**What you are asked to do:** Your copy should match the entries exactly, with the pictures left out.
Top of Exercise data
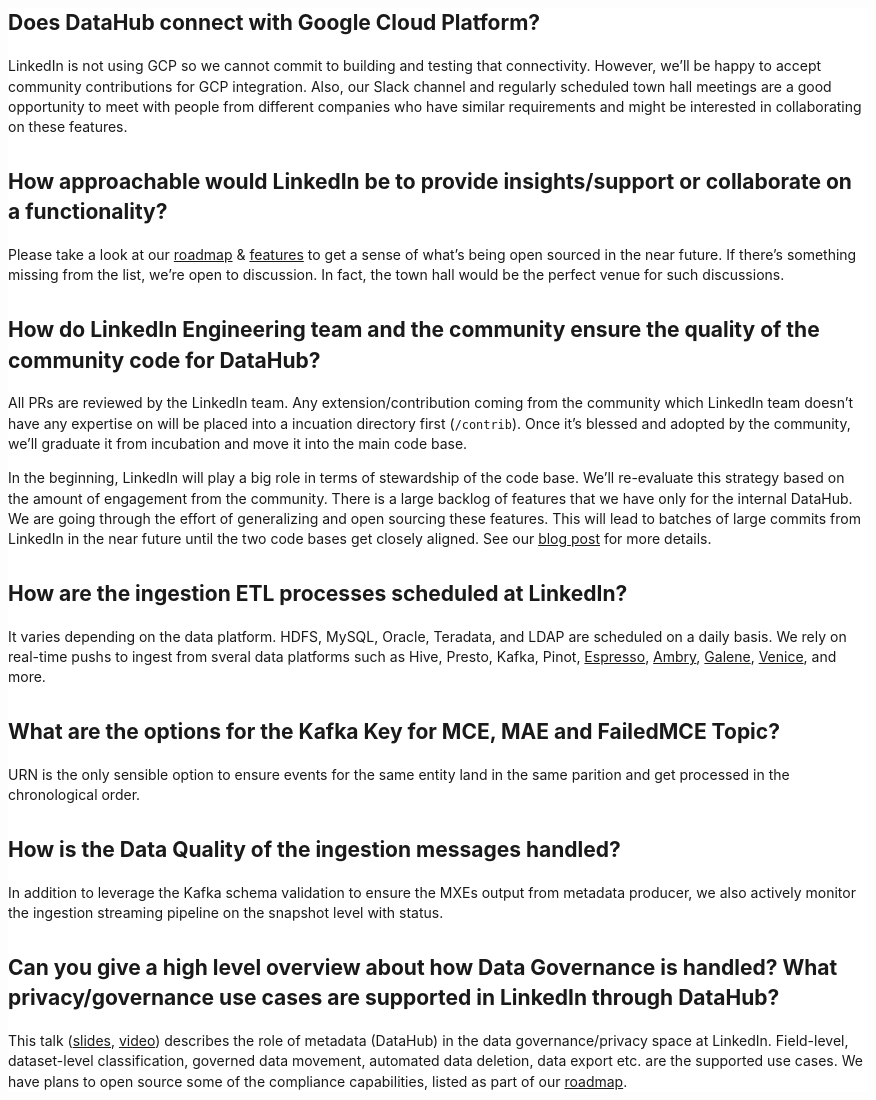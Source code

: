 ## Does DataHub connect with Google Cloud Platform?
LinkedIn is not using GCP so we cannot commit to building and testing that connectivity. However, we’ll be happy to accept community contributions for GCP integration. Also, our Slack channel and regularly scheduled town hall meetings are a good opportunity to meet with people from different companies who have similar requirements and might be interested in collaborating on these features.

## How approachable would LinkedIn be to provide insights/support or collaborate on a functionality?
Please take a look at our [roadmap](https://github.com/linkedin/datahub/blob/master/docs/roadmap.md) & [features](https://github.com/linkedin/datahub/blob/master/docs/features.md) to get a sense of what’s being open sourced in the near future. If there’s something missing from the list, we’re open to discussion. In fact, the town hall would be the perfect venue for such discussions.

## How do LinkedIn Engineering team and the community ensure the quality of the community code for DataHub?
All PRs are reviewed by the LinkedIn team. Any extension/contribution coming from the community which LinkedIn team doesn’t have any expertise on will be placed into a incuation directory first (`/contrib`). Once it’s blessed and adopted by the community, we’ll graduate it from incubation and move it into the main code base.

In the beginning, LinkedIn will play a big role in terms of stewardship of the code base. We’ll re-evaluate this strategy based on the amount of engagement from the community. There is a large backlog of features that we have only for the internal DataHub. We are going through the effort of generalizing and open sourcing these features. This will lead to batches of large commits from LinkedIn in the near future until the two code bases get closely aligned. See our [blog post](https://engineering.linkedin.com/blog/2020/open-sourcing-datahub--linkedins-metadata-search-and-discovery-p) for more details.

## How are the ingestion ETL processes scheduled at LinkedIn?
It varies depending on the data platform. HDFS, MySQL, Oracle, Teradata, and LDAP are scheduled on a daily basis. We rely on real-time pushs to ingest from sveral data platforms such as Hive, Presto, Kafka, Pinot, [Espresso](https://engineering.linkedin.com/espresso/introducing-espresso-linkedins-hot-new-distributed-document-store), [Ambry](https://github.com/linkedin/ambry), [Galene](https://engineering.linkedin.com/search/did-you-mean-galene), [Venice](https://engineering.linkedin.com/blog/2017/02/building-venice-with-apache-helix), and more.

## What are the options for the Kafka Key for MCE, MAE and FailedMCE Topic?
URN is the only sensible option to ensure events for the same entity land in the same parition and get processed in the chronological order.

## How is the Data Quality of the ingestion messages handled?
In addition to leverage the Kafka schema validation to ensure the MXEs output from metadata producer, we also actively monitor the ingestion streaming pipeline on the snapshot level with status.

## Can you give a high level overview about how Data Governance is handled? What privacy/governance use cases are supported in LinkedIn through DataHub?
This talk ([slides](https://www.slideshare.net/ShirshankaDas/taming-the-everevolving-compliance-beast-lessons-learnt-at-linkedin-strata-nyc-2017), [video](https://www.youtube.com/watch?v=O1DI0fuY8PM)) describes the role of metadata (DataHub) in the data governance/privacy space at LinkedIn. Field-level, dataset-level classification, governed data movement, automated data deletion, data export etc. are the supported use cases. We have plans to open source some of the compliance capabilities, listed as part of our [roadmap](roadmap.md).

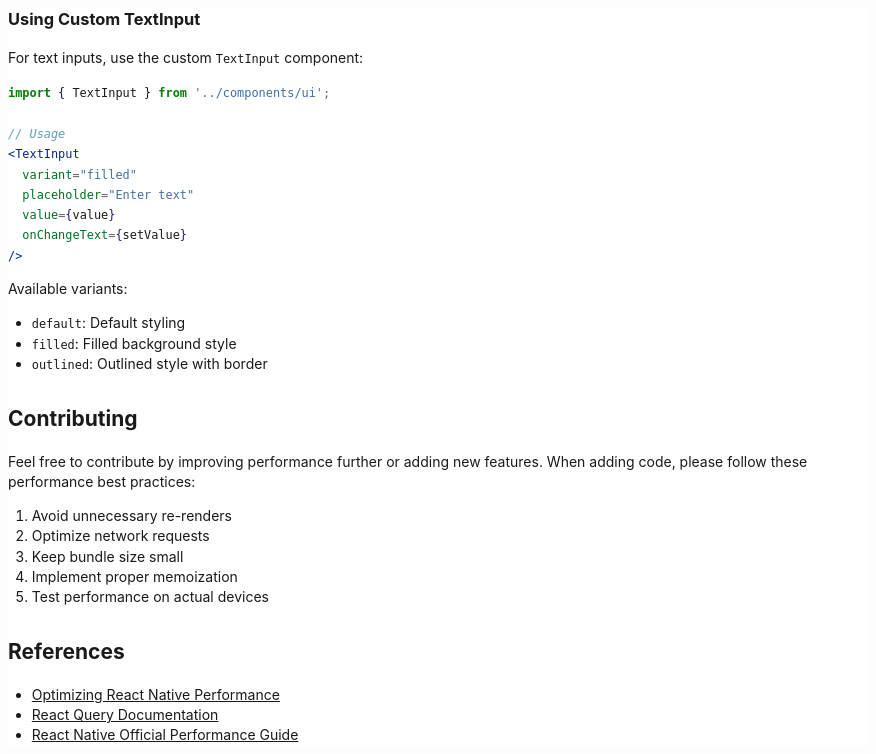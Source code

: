### Using Custom TextInput

For text inputs, use the custom `TextInput` component:

```jsx
import { TextInput } from '../components/ui';

// Usage
<TextInput
  variant="filled" 
  placeholder="Enter text"
  value={value}
  onChangeText={setValue}
/>
```

Available variants:
- `default`: Default styling
- `filled`: Filled background style
- `outlined`: Outlined style with border

## Contributing

Feel free to contribute by improving performance further or adding new features. When adding code, please follow these performance best practices:

1. Avoid unnecessary re-renders
2. Optimize network requests
3. Keep bundle size small
4. Implement proper memoization
5. Test performance on actual devices

## References

- [Optimizing React Native Performance](https://thoughtbot.com/blog/optimizing-performance-in-react-native-tips-and-techniques)
- [React Query Documentation](https://tanstack.com/query/latest)
- [React Native Official Performance Guide](https://reactnative.dev/docs/performance) 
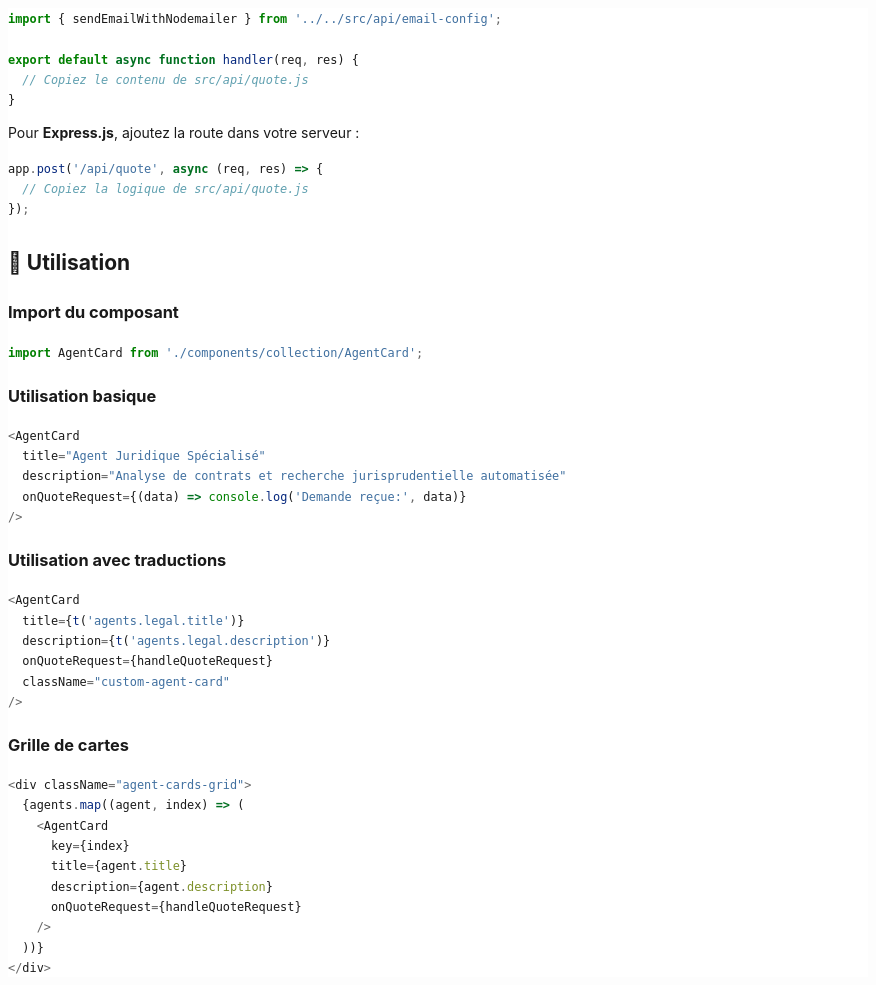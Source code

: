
 ```javascript
import { sendEmailWithNodemailer } from '../../src/api/email-config';

export default async function handler(req, res) {
  // Copiez le contenu de src/api/quote.js
}
```

Pour **Express.js**, ajoutez la route dans votre serveur :

```javascript
app.post('/api/quote', async (req, res) => {
  // Copiez la logique de src/api/quote.js
});
```

## 📖 Utilisation

### Import du composant

```javascript
import AgentCard from './components/collection/AgentCard';
```

### Utilisation basique

```javascript
<AgentCard
  title="Agent Juridique Spécialisé"
  description="Analyse de contrats et recherche jurisprudentielle automatisée"
  onQuoteRequest={(data) => console.log('Demande reçue:', data)}
/>
```

### Utilisation avec traductions

```javascript
<AgentCard
  title={t('agents.legal.title')}
  description={t('agents.legal.description')}
  onQuoteRequest={handleQuoteRequest}
  className="custom-agent-card"
/>
```

### Grille de cartes

```javascript
<div className="agent-cards-grid">
  {agents.map((agent, index) => (
    <AgentCard
      key={index}
      title={agent.title}
      description={agent.description}
      onQuoteRequest={handleQuoteRequest}
    />
  ))}
</div>
```
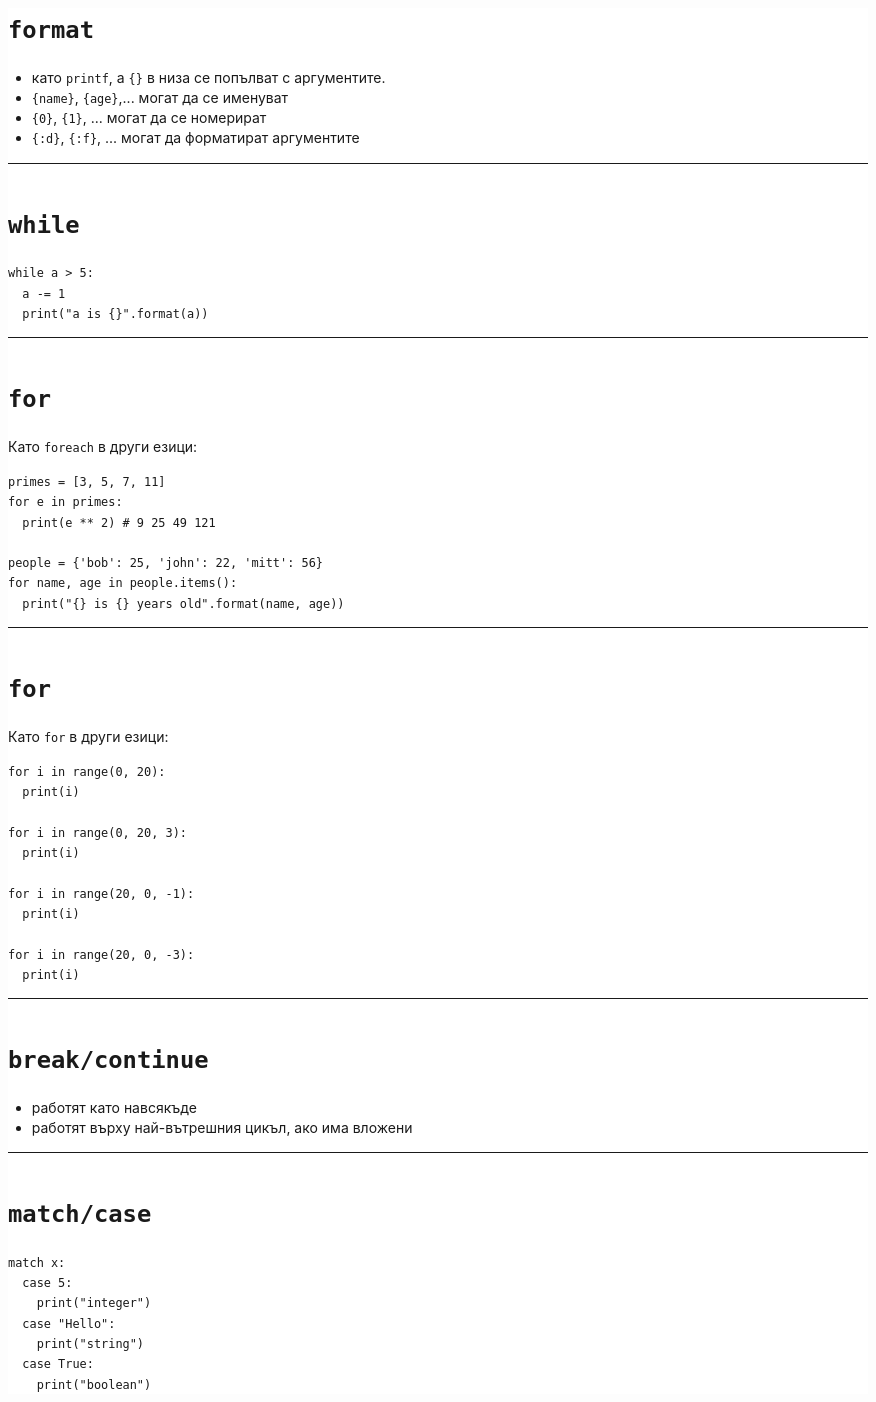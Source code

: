 # `format`
- като `printf`, a `{}` в низа се попълват с аргументите.
- `{name}`, `{age}`,... могат да се именуват
- `{0}`, `{1}`, ... могат да се номерират
- `{:d}`, `{:f}`, ... могат да форматират аргументите
---
# `while`
```
while a > 5:
  a -= 1
  print("a is {}".format(a))
```
---
# `for`
Като `foreach` в други езици:
```
primes = [3, 5, 7, 11]
for e in primes:
  print(e ** 2) # 9 25 49 121

people = {'bob': 25, 'john': 22, 'mitt': 56}
for name, age in people.items():
  print("{} is {} years old".format(name, age))
```
---
# `for`
Като `for` в други езици:
```
for i in range(0, 20):
  print(i)

for i in range(0, 20, 3):
  print(i)

for i in range(20, 0, -1):
  print(i)

for i in range(20, 0, -3):
  print(i)
```
---
# `break/continue`
- работят като навсякъде
- работят върху най-вътрешния цикъл, ако има вложени
---
# `match/case`
```
match x:
  case 5:
    print("integer")
  case "Hello":
    print("string")
  case True:
    print("boolean")
```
Bottom of Exercise data
**Answer box:**
Source code

: ## Does DataHub connect with Google Cloud Platform?
LinkedIn is not using GCP so we cannot commit to building and testing that connectivity. However, we’ll be happy to accept community contributions for GCP integration. Also, our Slack channel and regularly scheduled town hall meetings are a good opportunity to meet with people from different companies who have similar requirements and might be interested in collaborating on these features.

## How approachable would LinkedIn be to provide insights/support or collaborate on a functionality?
Please take a look at our [roadmap](https://github.com/linkedin/datahub/blob/master/docs/roadmap.md) & [features](https://github.com/linkedin/datahub/blob/master/docs/features.md) to get a sense of what’s being open sourced in the near future. If there’s something missing from the list, we’re open to discussion. In fact, the town hall would be the perfect venue for such discussions.

## How do LinkedIn Engineering team and the community ensure the quality of the community code for DataHub?
All PRs are reviewed by the LinkedIn team. Any extension/contribution coming from the community which LinkedIn team doesn’t have any expertise on will be placed into a incuation directory first (`/contrib`). Once it’s blessed and adopted by the community, we’ll graduate it from incubation and move it into the main code base.

In the beginning, LinkedIn will play a big role in terms of stewardship of the code base. We’ll re-evaluate this strategy based on the amount of engagement from the community. There is a large backlog of features that we have only for the internal DataHub. We are going through the effort of generalizing and open sourcing these features. This will lead to batches of large commits from LinkedIn in the near future until the two code bases get closely aligned. See our [blog post](https://engineering.linkedin.com/blog/2020/open-sourcing-datahub--linkedins-metadata-search-and-discovery-p) for more details.

## How are the ingestion ETL processes scheduled at LinkedIn?
It varies depending on the data platform. HDFS, MySQL, Oracle, Teradata, and LDAP are scheduled on a daily basis. We rely on real-time pushs to ingest from sveral data platforms such as Hive, Presto, Kafka, Pinot, [Espresso](https://engineering.linkedin.com/espresso/introducing-espresso-linkedins-hot-new-distributed-document-store), [Ambry](https://github.com/linkedin/ambry), [Galene](https://engineering.linkedin.com/search/did-you-mean-galene), [Venice](https://engineering.linkedin.com/blog/2017/02/building-venice-with-apache-helix), and more.

## What are the options for the Kafka Key for MCE, MAE and FailedMCE Topic?
URN is the only sensible option to ensure events for the same entity land in the same parition and get processed in the chronological order.

## How is the Data Quality of the ingestion messages handled?
In addition to leverage the Kafka schema validation to ensure the MXEs output from metadata producer, we also actively monitor the ingestion streaming pipeline on the snapshot level with status.

## Can you give a high level overview about how Data Governance is handled? What privacy/governance use cases are supported in LinkedIn through DataHub?
This talk ([slides](https://www.slideshare.net/ShirshankaDas/taming-the-everevolving-compliance-beast-lessons-learnt-at-linkedin-strata-nyc-2017), [video](https://www.youtube.com/watch?v=O1DI0fuY8PM)) describes the role of metadata (DataHub) in the data governance/privacy space at LinkedIn. Field-level, dataset-level classification, governed data movement, automated data deletion, data export etc. are the supported use cases. We have plans to open source some of the compliance capabilities, listed as part of our [roadmap](roadmap.md).

Source code

:### Using Custom TextInput

For text inputs, use the custom `TextInput` component:

```jsx
import { TextInput } from '../components/ui';

// Usage
<TextInput
  variant="filled" 
  placeholder="Enter text"
  value={value}
  onChangeText={setValue}
/>
```

Available variants:
- `default`: Default styling
- `filled`: Filled background style
- `outlined`: Outlined style with border

## Contributing

Feel free to contribute by improving performance further or adding new features. When adding code, please follow these performance best practices:

1. Avoid unnecessary re-renders
2. Optimize network requests
3. Keep bundle size small
4. Implement proper memoization
5. Test performance on actual devices

## References

- [Optimizing React Native Performance](https://thoughtbot.com/blog/optimizing-performance-in-react-native-tips-and-techniques)
- [React Query Documentation](https://tanstack.com/query/latest)
- [React Native Official Performance Guide](https://reactnative.dev/docs/performance) 
Source code

:
 ```javascript
import { sendEmailWithNodemailer } from '../../src/api/email-config';

export default async function handler(req, res) {
  // Copiez le contenu de src/api/quote.js
}
```

Pour **Express.js**, ajoutez la route dans votre serveur :

```javascript
app.post('/api/quote', async (req, res) => {
  // Copiez la logique de src/api/quote.js
});
```

## 📖 Utilisation

### Import du composant

```javascript
import AgentCard from './components/collection/AgentCard';
```

### Utilisation basique

```javascript
<AgentCard
  title="Agent Juridique Spécialisé"
  description="Analyse de contrats et recherche jurisprudentielle automatisée"
  onQuoteRequest={(data) => console.log('Demande reçue:', data)}
/>
```

### Utilisation avec traductions

```javascript
<AgentCard
  title={t('agents.legal.title')}
  description={t('agents.legal.description')}
  onQuoteRequest={handleQuoteRequest}
  className="custom-agent-card"
/>
```

### Grille de cartes

```javascript
<div className="agent-cards-grid">
  {agents.map((agent, index) => (
    <AgentCard
      key={index}
      title={agent.title}
      description={agent.description}
      onQuoteRequest={handleQuoteRequest}
    />
  ))}
</div>
```
Source code

: # `format`
- като `printf`, a `{}` в низа се попълват с аргументите.
- `{name}`, `{age}`,... могат да се именуват
- `{0}`, `{1}`, ... могат да се номерират
- `{:d}`, `{:f}`, ... могат да форматират аргументите
---
# `while`
```
while a > 5:
  a -= 1
  print("a is {}".format(a))
```
---
# `for`
Като `foreach` в други езици:
```
primes = [3, 5, 7, 11]
for e in primes:
  print(e ** 2) # 9 25 49 121

people = {'bob': 25, 'john': 22, 'mitt': 56}
for name, age in people.items():
  print("{} is {} years old".format(name, age))
```
---
# `for`
Като `for` в други езици:
```
for i in range(0, 20):
  print(i)

for i in range(0, 20, 3):
  print(i)

for i in range(20, 0, -1):
  print(i)

for i in range(20, 0, -3):
  print(i)
```
---
# `break/continue`
- работят като навсякъде
- работят върху най-вътрешния цикъл, ако има вложени
---
# `match/case`
```
match x:
  case 5:
    print("integer")
  case "Hello":
    print("string")
  case True:
    print("boolean")
```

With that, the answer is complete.